I am reassured by the treaty because, for the first time, there are changes in the Community's view that everything needs to be centralised. For the first time, alternatives to increasing centralisation are built into the treaty. There are three principal alternatives. First, not all states are required to follow the same path. For example, we can agree or disagree about when or whether to join monetary union and we have decided that we will not be part of the social chapter. Whether hon. Members think that that is good or bad in itself, it must be good that not all members have to agree to everything and follow the centralising path.

Secondly, matters relating to European union do not have to be subject to the competence of the treaties, the Commission and the European Court of Justice. For example, Home Office policies, policies on policing, foreign affairs and defence are now subject to entirely separate agreements between the Governments of member states. That is an encouraging precedent.

Thirdly, there is the principle of subsidiarity under which the interests of member states are paramount. Only if matters cannot be satisfied by the member state are they passed up to the level of the Community. Again, that gives us grounds for optimism. I would prefer it if disputes on subsidiarity were not to be settled by the European Court of Justice. There should be some other body, perhaps a senate of the Parliaments of member states, that would settle such disputes. I believe that that would be more likely to uphold the rights of member states. However, that is for another treaty at another time.
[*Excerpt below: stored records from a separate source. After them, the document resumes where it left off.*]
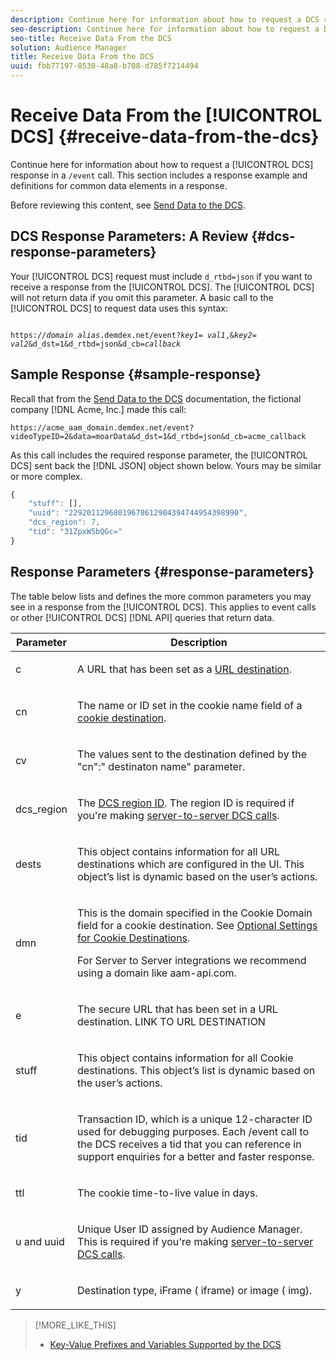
```yaml
---
description: Continue here for information about how to request a DCS response in a /event call. This section includes a response example and definitions for common data elements in a response.
seo-description: Continue here for information about how to request a DCS response in a /event call. This section includes a response example and definitions for common data elements in a response.
seo-title: Receive Data From the DCS
solution: Audience Manager
title: Receive Data From the DCS
uuid: fbb77197-8530-48a8-b708-d785f7214494
---
```


# Receive Data From the [!UICONTROL DCS] {#receive-data-from-the-dcs}

Continue here for information about how to request a [!UICONTROL DCS] response in a `/event` call. This section includes a response example and definitions for common data elements in a response.

Before reviewing this content, see [Send Data to the DCS](../../../api/dcs-intro/dcs-event-calls/dcs-url-send.md#concept_9F6C569C1E444002ADF2A43516A9F284).

## DCS Response Parameters: A Review {#dcs-response-parameters}

Your [!UICONTROL DCS] request must include `d_rtbd=json` if you want to receive a response from the [!UICONTROL DCS]. The [!UICONTROL DCS] will not return data if you omit this parameter. A basic call to the [!UICONTROL DCS] to request data uses this syntax:

<pre><code>
https://<i>domain alias</i>.demdex.net/event?<i>key1</i>= <i>val1</i>,&<i>key2</i>= <i>val2</i>&d_dst=1&d_rtbd=json&d_cb=<i>callback</i>
</code></pre>

## Sample Response {#sample-response}

Recall that from the [Send Data to the DCS](../../../api/dcs-intro/dcs-event-calls/dcs-url-send.md#concept_9F6C569C1E444002ADF2A43516A9F284) documentation, the fictional company [!DNL Acme, Inc.] made this call:

`https://acme_aam_domain.demdex.net/event?videoTypeID=2&data=moarData&d_dst=1&d_rtbd=json&d_cb=acme_callback`

As this call includes the required response parameter, the [!UICONTROL DCS] sent back the [!DNL JSON] object shown below. Yours may be similar or more complex.

```js
{
    "stuff": [],
    "uuid": "22920112968019678612904394744954398990",
    "dcs_region": 7,
    "tid": "31ZpxW5bQGc="
}
```

## Response Parameters {#response-parameters}

The table below lists and defines the more common parameters you may see in a response from the [!UICONTROL DCS]. This applies to event calls or other [!UICONTROL DCS] [!DNL API] queries that return data.

<table id="table_7D12E6454E7D4AADB05E829ABF7549E5"> 
 <thead> 
  <tr> 
   <th colname="col1" class="entry"> Parameter </th> 
   <th colname="col2" class="entry"> Description </th> 
  </tr> 
 </thead>
 <tbody> 
  <tr> 
   <td colname="col1"> <p> <span class="codeph"> c</span> </p> </td> 
   <td colname="col2"> <p>A URL that has been set as a <a href="../../../features/destinations/manage-destinations.md#concept_51842672DFA943EA982B363E74D42DF8"> URL destination</a>. </p> </td> 
  </tr> 
  <tr> 
   <td colname="col1"> <p> <span class="codeph"> cn</span> </p> </td> 
   <td colname="col2"> <p>The name or ID set in the cookie name field of a <a href="../../../features/destinations/manage-destinations.md#concept_2462AA1321984293A92CB174C41B3496"> cookie destination</a>. </p> </td> 
  </tr> 
  <tr> 
   <td colname="col1"> <p> <span class="codeph"> cv</span> </p> </td> 
   <td colname="col2"> <p>The values sent to the destination defined by the <span class="codeph">"cn":"<span class="varname"> destinaton name</span>" parameter.</span> </p> </td> 
  </tr> 
  <tr> 
   <td colname="col1"> <p> <span class="codeph"> dcs_region</span> </p> </td> 
   <td colname="col2"> <p>The <a href="../../../api/dcs-intro/dcs-api-reference/dcs-regions.md#concept_01C1E017A6694D1EAF9BF65BFFA54091"> DCS region ID</a>. The region ID is required if you're making <a href="../../../api/dcs-intro/dcs-s2s/dcs-s2s-calls.md#concept_57686178E4174EE1A952E0E51BC8A52C"> server-to-server DCS calls</a>. </p> </td> 
  </tr> 
  <tr> 
   <td colname="col1"> <p> <span class="codeph"> dests</span> </p> </td> 
   <td colname="col2"> <p>This object contains information for all URL destinations which are configured in the UI. This object’s list is dynamic based on the user’s actions. </p> </td> 
  </tr> 
  <tr> 
   <td colname="col1"> <p> <span class="codeph"> dmn</span> </p> </td> 
   <td colname="col2"> <p>This is the domain specified in the <span class="wintitle"> Cookie Domain</span> field for a cookie destination. See <a href="../../../features/destinations/manage-destinations.md#concept_DEF2E47F31D44BDA936BBB45EA5B136D"> Optional Settings for Cookie Destinations</a>. </p> <p>For <span class="wintitle"> Server to Server</span> integrations we recommend using a domain like <span class="codeph"> aam-api.com</span>. </p> </td> 
  </tr> 
  <tr> 
   <td colname="col1"> <p> <span class="codeph"> e</span> </p> </td> 
   <td colname="col2"> <p>The secure URL that has been set in a URL destination. 
     <draft-comment>
       LINK TO URL DESTINATION 
     </draft-comment> </p> </td> 
  </tr> 
  <tr> 
   <td colname="col1"> <p> <span class="codeph"> stuff</span> </p> </td> 
   <td colname="col2"> <p>This object contains information for all <span class="wintitle"> Cookie</span> destinations. This object’s list is dynamic based on the user’s actions. </p> </td> 
  </tr> 
  <tr> 
   <td colname="col1"> <p> <span class="codeph"> tid</span> </p> </td> 
   <td colname="col2"> <p>Transaction ID, which is a unique 12-character ID used for debugging purposes. Each /event call to the <span class="wintitle"> DCS</span> receives a tid that you can reference in support enquiries for a better and faster response. </p> </td> 
  </tr> 
  <tr> 
   <td colname="col1"> <p> <span class="codeph"> ttl</span> </p> </td> 
   <td colname="col2"> <p>The cookie time-to-live value in days. </p> </td> 
  </tr> 
  <tr> 
   <td colname="col1"> <p> <span class="codeph"> u</span> and <span class="codeph"> uuid</span> </p> </td> 
   <td colname="col2"> <p>Unique User ID assigned by <span class="keyword"> Audience Manager.</span> This is required if you're making <a href="../../../api/dcs-intro/dcs-s2s/dcs-s2s-calls.md#concept_57686178E4174EE1A952E0E51BC8A52C"> server-to-server DCS calls</a>. </p> </td> 
  </tr> 
  <tr> 
   <td colname="col1"> <p> <span class="codeph"> y</span> </p> </td> 
   <td colname="col2"> <p>Destination type, <span class="keyword"> iFrame</span> (<span class="codeph"> iframe</span>) or image (<span class="codeph"> img</span>). </p> </td> 
  </tr> 
 </tbody> 
</table>

>[!MORE_LIKE_THIS]
>
>* [Key-Value Prefixes and Variables Supported by the DCS](../../../api/dcs-intro/dcs-api-reference/dcs-keys.md#concept_5ACDD7D09D0441A6AC26F7D345CD19D5)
If we are enthusiastic about the new approach, we need to demonstrate that it can be progressed efficaciously. On monetary union we must adopt a rigorous approach to reduce inflation, to improve the elimination of budget deficits and to converge the economies of the Community. However, the latter will become extremely difficult, and I doubt whether it will be possible to achieve it in the time scale suggested in the treaty.

We must take the initiative on cross-border policing, on co-operation between police forces, on hot pursuit and on the competence of courts. There must not be a haven for terrorists or criminals simply by crossing Community borders. On defence, we must act to promote the Western European Union as the European arm of NATO. On foreign affairs we must be much more active in securing joint action when we need to act in crises. Our initial behaviour in the Gulf crisis was poor.

In Yugoslavia, we have been tardy in responding to an enormous crisis. We have been slow in condemning Slobodan Milosevic for the appalling policies that he has pursued in Serbia and the aggression that he has pursued in the other states of the former Yugoslavia. As I am speaking, Sarajevo is under siege. It is defenceless and is being shelled by guns from the former Yugoslav army. We are doing nothing about it. When we are asked for assistance by the democratically elected president of Bosnia, we should provide it. If he needs arms to defend himself, he should get them.

We must ensure that the advances and the new approach being made in the treaty will be enshrined for the future. Only by having the flexibility that is inherent in the Maastricht treaty will we be able to accommodate the expansion of the Community that so many of us wish to see. If we are to take in different states with different traditions and problems, we cannot afford to be hidebound as we have been in the past. The new approach offers great encouragement to those states. Indeed, I believe that it is the reason why some states, such as Switzerland, that have held back in the past now feel able to put themselves forward as members. They see that there is now a flexibility that was not there before. It is entirely appropriate that that flexibility should exist when so many of the emerging democracies in eastern Europe urgently require our assistance.